Without including any pictures, retype exactly the lines from the top of the records through the line containing "### Byu CTF 2023 - WriteUp", that final line included.

#####

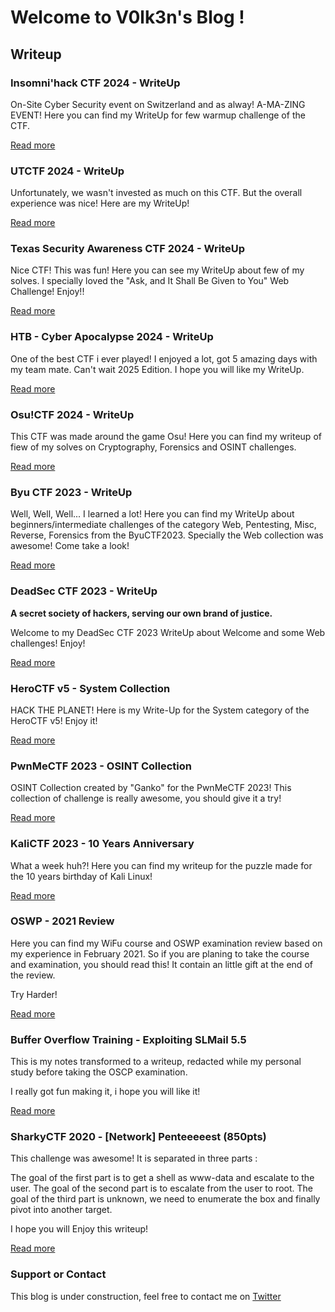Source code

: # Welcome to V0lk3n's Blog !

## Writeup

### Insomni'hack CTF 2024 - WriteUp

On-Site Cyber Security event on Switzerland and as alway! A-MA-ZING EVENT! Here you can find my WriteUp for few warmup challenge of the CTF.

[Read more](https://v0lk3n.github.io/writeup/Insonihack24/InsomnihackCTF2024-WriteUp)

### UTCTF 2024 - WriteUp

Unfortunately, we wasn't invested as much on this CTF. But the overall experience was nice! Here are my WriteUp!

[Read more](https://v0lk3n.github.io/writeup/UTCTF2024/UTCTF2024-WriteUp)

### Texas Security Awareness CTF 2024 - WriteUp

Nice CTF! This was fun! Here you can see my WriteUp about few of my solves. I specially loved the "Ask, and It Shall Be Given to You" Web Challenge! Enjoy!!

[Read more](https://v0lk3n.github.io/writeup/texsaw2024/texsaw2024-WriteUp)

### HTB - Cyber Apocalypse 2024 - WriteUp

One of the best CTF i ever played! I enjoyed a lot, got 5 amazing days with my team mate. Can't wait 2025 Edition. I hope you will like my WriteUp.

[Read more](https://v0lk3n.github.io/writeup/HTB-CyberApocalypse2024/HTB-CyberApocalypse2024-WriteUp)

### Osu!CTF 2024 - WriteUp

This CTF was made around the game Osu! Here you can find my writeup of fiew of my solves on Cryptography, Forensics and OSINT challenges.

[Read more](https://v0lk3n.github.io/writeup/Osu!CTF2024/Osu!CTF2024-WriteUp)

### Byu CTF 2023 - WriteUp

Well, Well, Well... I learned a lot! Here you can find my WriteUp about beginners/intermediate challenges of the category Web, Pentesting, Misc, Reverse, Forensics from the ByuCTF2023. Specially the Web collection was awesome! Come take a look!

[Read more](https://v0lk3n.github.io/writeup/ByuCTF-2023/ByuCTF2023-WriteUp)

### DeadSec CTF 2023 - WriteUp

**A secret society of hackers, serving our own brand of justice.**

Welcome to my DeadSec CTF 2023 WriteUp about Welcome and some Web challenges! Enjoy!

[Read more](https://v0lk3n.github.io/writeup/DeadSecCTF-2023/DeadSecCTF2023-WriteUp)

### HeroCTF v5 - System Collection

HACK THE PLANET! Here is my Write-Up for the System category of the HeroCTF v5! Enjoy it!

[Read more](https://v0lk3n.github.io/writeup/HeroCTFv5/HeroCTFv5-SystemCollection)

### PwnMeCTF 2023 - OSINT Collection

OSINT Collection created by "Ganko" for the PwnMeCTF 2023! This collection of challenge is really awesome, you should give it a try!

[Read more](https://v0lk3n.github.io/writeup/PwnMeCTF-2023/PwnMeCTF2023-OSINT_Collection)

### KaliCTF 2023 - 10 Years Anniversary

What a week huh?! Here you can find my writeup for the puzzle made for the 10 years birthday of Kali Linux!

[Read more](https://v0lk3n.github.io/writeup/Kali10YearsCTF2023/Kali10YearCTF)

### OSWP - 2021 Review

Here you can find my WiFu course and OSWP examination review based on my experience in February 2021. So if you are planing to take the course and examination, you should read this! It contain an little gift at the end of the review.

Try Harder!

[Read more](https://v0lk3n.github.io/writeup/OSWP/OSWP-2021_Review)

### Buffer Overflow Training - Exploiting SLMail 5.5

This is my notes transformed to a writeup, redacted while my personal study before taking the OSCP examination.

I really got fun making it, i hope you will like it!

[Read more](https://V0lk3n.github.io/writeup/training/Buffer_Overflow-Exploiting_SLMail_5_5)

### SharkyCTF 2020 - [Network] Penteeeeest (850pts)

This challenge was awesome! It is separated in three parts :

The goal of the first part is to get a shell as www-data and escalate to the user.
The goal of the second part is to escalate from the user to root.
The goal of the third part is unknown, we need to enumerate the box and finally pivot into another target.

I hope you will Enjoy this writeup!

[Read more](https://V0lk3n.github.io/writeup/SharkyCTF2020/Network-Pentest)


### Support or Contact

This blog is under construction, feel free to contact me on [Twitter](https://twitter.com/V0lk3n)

#####

YOUR SOLUTION =
Source code

: # Welcome to V0lk3n's Blog !

## Writeup

### Insomni'hack CTF 2024 - WriteUp

On-Site Cyber Security event on Switzerland and as alway! A-MA-ZING EVENT! Here you can find my WriteUp for few warmup challenge of the CTF.

[Read more](https://v0lk3n.github.io/writeup/Insonihack24/InsomnihackCTF2024-WriteUp)

### UTCTF 2024 - WriteUp

Unfortunately, we wasn't invested as much on this CTF. But the overall experience was nice! Here are my WriteUp!

[Read more](https://v0lk3n.github.io/writeup/UTCTF2024/UTCTF2024-WriteUp)

### Texas Security Awareness CTF 2024 - WriteUp

Nice CTF! This was fun! Here you can see my WriteUp about few of my solves. I specially loved the "Ask, and It Shall Be Given to You" Web Challenge! Enjoy!!

[Read more](https://v0lk3n.github.io/writeup/texsaw2024/texsaw2024-WriteUp)

### HTB - Cyber Apocalypse 2024 - WriteUp

One of the best CTF i ever played! I enjoyed a lot, got 5 amazing days with my team mate. Can't wait 2025 Edition. I hope you will like my WriteUp.

[Read more](https://v0lk3n.github.io/writeup/HTB-CyberApocalypse2024/HTB-CyberApocalypse2024-WriteUp)

### Osu!CTF 2024 - WriteUp

This CTF was made around the game Osu! Here you can find my writeup of fiew of my solves on Cryptography, Forensics and OSINT challenges.

[Read more](https://v0lk3n.github.io/writeup/Osu!CTF2024/Osu!CTF2024-WriteUp)

### Byu CTF 2023 - WriteUp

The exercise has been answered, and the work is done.